Tuesday, April 22, 2008

Sticking my nose in















I used to be such a shy, retiring type. After enduring my first year of high school in Aberdeen, Scotland with kids sniggering every time I said a number like 'Eighty eighty' in class with my 'strine accent, I spent the best part of school keeping my head down. Even as a voted-in school rep I was never willing to endure the public humiliation of standing up in front of the assembly, and in my uni student years I dreaded having someone who was Not-A-Full-Can-Of-Fanta profess their undying love for me in Rundle Mall.

Blogging goddess Redcap has politely spoken to some escalator hoggers, who, unfortunately, snapped back rather nastily.

Fellow blogger, Rosanna has recently put up a post about how a bloke quite literally PUNCHED a woman on a packed train, for accidentally slipping and knocking against him. Even more shockingly (or perhaps not?), no-one on the train did anything to censure him or see if the woman herself was OK.

Somehow though, as I've got older and less concerned about how others perceive the cut of my jib/jeans/hair/cake/career/car, I've also become either far less tolerant or more willing to speak up. Perhaps some people would consider it as 'sticking your nose in' and, if any of you have been lucky enough to clamp your beadies on my schnozz, you'll realise that it is fairly large. Put it this way: if mortgage payments ever become a struggle, I could earn some cash by renting it out as a portable warehouse.
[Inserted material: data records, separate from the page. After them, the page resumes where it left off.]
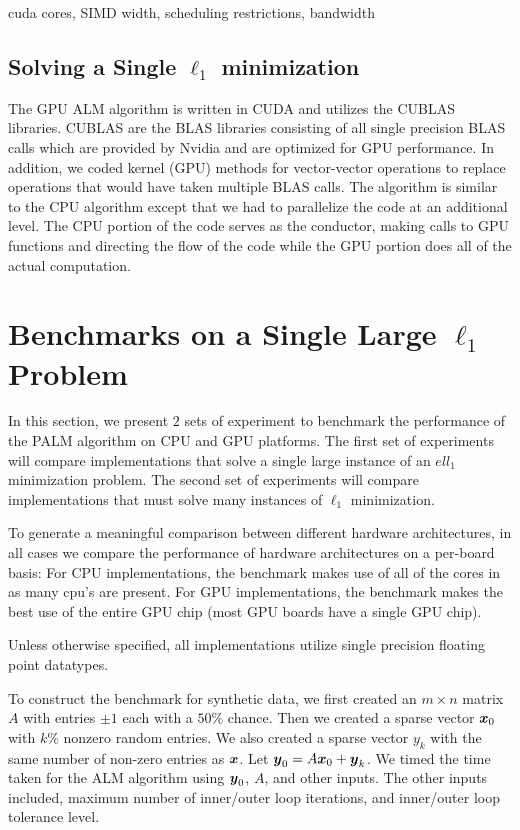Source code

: \documentclass[10pt,twocolumn,letterpaper]{article}
\begin{document}
cuda cores, SIMD width, scheduling restrictions, bandwidth
\subsection{Solving a Single $\ell_1$ minimization}

The GPU ALM algorithm is written in CUDA and utilizes the CUBLAS libraries.
CUBLAS are the BLAS libraries consisting of all single precision BLAS calls
which are provided by Nvidia and are optimized for GPU performance. In
addition, we coded kernel (GPU) methods for vector-vector operations to replace
operations that would have taken multiple BLAS calls. The algorithm is similar
to the CPU algorithm except that we had to parallelize the code at an
additional level. The CPU portion of the code serves as the conductor, making
calls to GPU functions and directing the flow of the code while the GPU portion
does all of the actual computation.



\section{Benchmarks on a Single Large $\ell_1$ Problem}

In this section, we present $2$ sets of experiment to benchmark the performance
of the PALM algorithm on CPU and GPU platforms. 
The first set of experiments will compare implementations that solve a single
large instance of an $ell_1$ minimization problem.  
The second set of experiments will compare implementations that must solve
many instances of $\ell_1$ minimization.  

To generate a meaningful comparison between different hardware architectures,
in all cases we compare the performance of hardware architectures on a
per-board basis:  For CPU implementations, the benchmark makes use of all of
the cores in as many cpu's are present.  For GPU implementations, the benchmark
makes the best use of the entire GPU chip (most GPU boards have a single GPU
chip). 

Unless otherwise specified, all implementations utilize single precision
floating point datatypes.

To construct the benchmark for synthetic data, we first created an $m \times n$
matrix $A$ with entries $\pm 1$ each with a $50\%$ chance.  Then we created a
sparse vector ${\boldsymbol{x}}_0$ with $k\%$ nonzero random entries.  We also created a
sparse vector $y_k$ with the same number of non-zero entries as ${\boldsymbol{x}}$.  Let
$\boldsymbol{y}_0 = A {\boldsymbol{x}}_0 + \boldsymbol{y}_k$.  We timed the time taken for the ALM algorithm using
$\boldsymbol{y}_0$, $A$, and other inputs.  The other inputs included, maximum number of
inner/outer loop iterations, and inner/outer loop tolerance level.
\end{document}
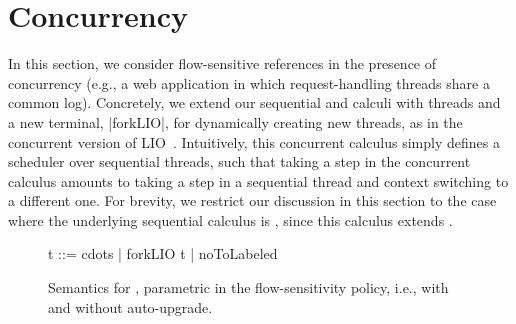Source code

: \section{Concurrency}
\label{sec:conc}

In this section, we consider flow-sensitive references in the presence
of concurrency (e.g., a web application in which request-handling
threads share a common log).
%
Concretely, we extend our sequential \liofs{} and \lioafs{} calculi with
threads and a new terminal, |forkLIO|, for dynamically creating new threads, as
in the concurrent version of LIO~\cite{stefan:addressing-covert}.
%
Intuitively, this concurrent calculus \lioconc{} simply defines a scheduler over
sequential threads, such that taking a step in the concurrent calculus amounts
to taking a step in a sequential thread and context switching to a different
one.
%
For brevity, we restrict our discussion in this section to the case where the
underlying sequential calculus is \lioafs{}, since this calculus extends
\liofs.

\begin{figure}
\small
\begin{code}
t    ::= cdots  | forkLIO t | noToLabeled
\end{code}
  \caption{Semantics for \lioconc{}, parametric in the flow-sensitivity policy,
  i.e., with and without auto-upgrade\label{fig:sos:conc}.}
\end{figure}

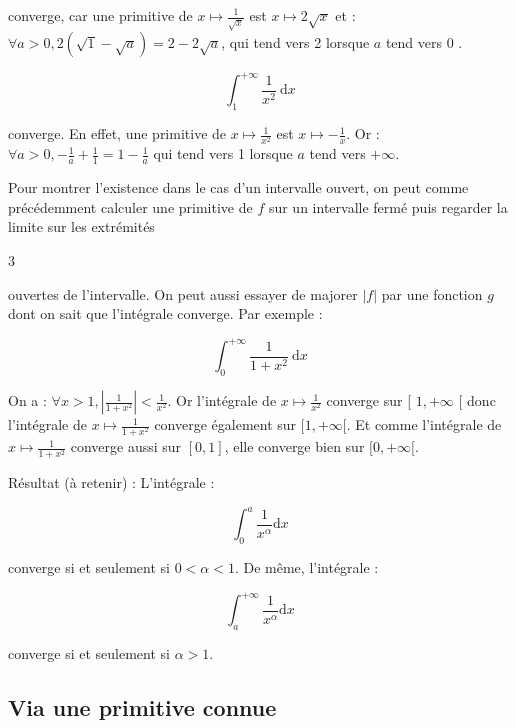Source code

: converge, car une primitive de $x \mapsto \frac{1}{\sqrt{x}}$ est $x \mapsto 2 \sqrt{x}$ et : $\forall a>0,2(\sqrt{1}-\sqrt{a})=2-2 \sqrt{a}$, qui tend vers 2 lorsque $a$ tend vers 0 .

$$
\int_1^{+\infty} \frac{1}{x^2} \mathrm{~d} x
$$

converge. En effet, une primitive de $x \mapsto \frac{1}{x^2}$ est $x \mapsto-\frac{1}{x}$. Or : $\forall a>0,-\frac{1}{a}+\frac{1}{1}=1-\frac{1}{a}$ qui tend vers 1 lorsque $a$ tend vers $+\infty$.

Pour montrer l'existence dans le cas d'un intervalle ouvert, on peut comme précédemment calculer une primitive de $f$ sur un intervalle fermé puis regarder la limite sur les extrémités

3

ouvertes de l'intervalle. On peut aussi essayer de majorer $|f|$ par une fonction $g$ dont on sait que l'intégrale converge. Par exemple :

$$
\int_0^{+\infty} \frac{1}{1+x^2} \mathrm{~d} x
$$


On a : $\forall x>1,\left|\frac{1}{1+x^2}\right|<\frac{1}{x^2}$. Or l'intégrale de $x \mapsto \frac{1}{x^2}$ converge sur [ $1,+\infty$ [ donc l'intégrale de $x \mapsto \frac{1}{1+x^2}$ converge également sur $[1,+\infty[$. Et comme l'intégrale de $x \mapsto \frac{1}{1+x^2}$ converge aussi sur $[0,1]$, elle converge bien sur $[0,+\infty[$.

Résultat (à retenir) : L'intégrale :

$$
\int_0^a \frac{1}{x^\alpha} \mathrm{d} x
$$

converge si et seulement si $0<\alpha<1$.
De même, l'intégrale :

$$
\int_a^{+\infty} \frac{1}{x^\alpha} \mathrm{d} x
$$

converge si et seulement si $\alpha>1$.

\subsection{Via une primitive connue}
That said, I have gradually become less willing to sit back and ignore things that I think are unfair or uncomfortable. So far I haven't yet got a punch in the proboscis because there are certainly ways to quickly decide how safe the situation is and how far you can take things. For example.....

The 35-weeks-into-pregnancy stage. I was experiencing 24/7 morning sickness and was still getting over the day before's embarrassment of having my dress blow up over my head down the windswept middle of Melbourne's Collins Street. That evil gust unbecomingly revealed my bulging belly button, x-large nanna pants and pantyhose that ended mid-thigh, making my legs look like mushroom clouds. As such my tolerance level was operating at minus the power of ten.

As with Redcap, I was walking up the escalator out of Spencer Street station, counting down the seconds I needed to get to the office and throw up before the day's work could begin. In front of me, entirely blocking the way, were two suited businessmen, in earnest conversation.

"Er excuse me please."
They didn't even turn around. My bile was rising, in both senses of the word. I tried again.
"Excuse me please, I need to get past."
One deigned to turn around and saw only a billowing maternity dress worn by a minion.
"Oh, like you've got somewhere urgent to go," he said sarcastically.
I saw a colour of red that not only burned with rage but also the back of retinas and yelled back, "Unless you want me to throw up on you, get the hell out of my way!"

They did. And I didn't, unfortunately, manage to send any peas and carrots their way.

A year ago, Love Chunks, Sapphire and I were on our way to a week of sun'n'sand'n'skin cancer in Queensland. The bag nazis were out with a vengeance and all three of us felt well and truly violated by the time we got to hand in our boarding passes for a flight several hours late. Sapphire was starting to whine, I was regretting the inhalation of entire packet of apple mentos and Love Chunks needed the toilet. We two oldies had the regulation-sized bags, crammed full of Sapphire's jumpers, books, biscuits, games and stuffed toys. My zipper was squealing in protest.

There, in front of us stood a bearded bloke with no partner or child, holding a suitcase. Yes, a friggin' Samsonite that could have housed us three Locketts comfortably. The bored Cabin Boy waved him through, but I wasn't going to let it pass. No, the inner-Gandalf broke through the sensible polar fleece outer layer and piped up with, "YOU SHALL NOT PASS!" Well, actually I said, "Hey! Hang on a minute! Why is HE allowed to bring a bloody wardrobe on board the flight?"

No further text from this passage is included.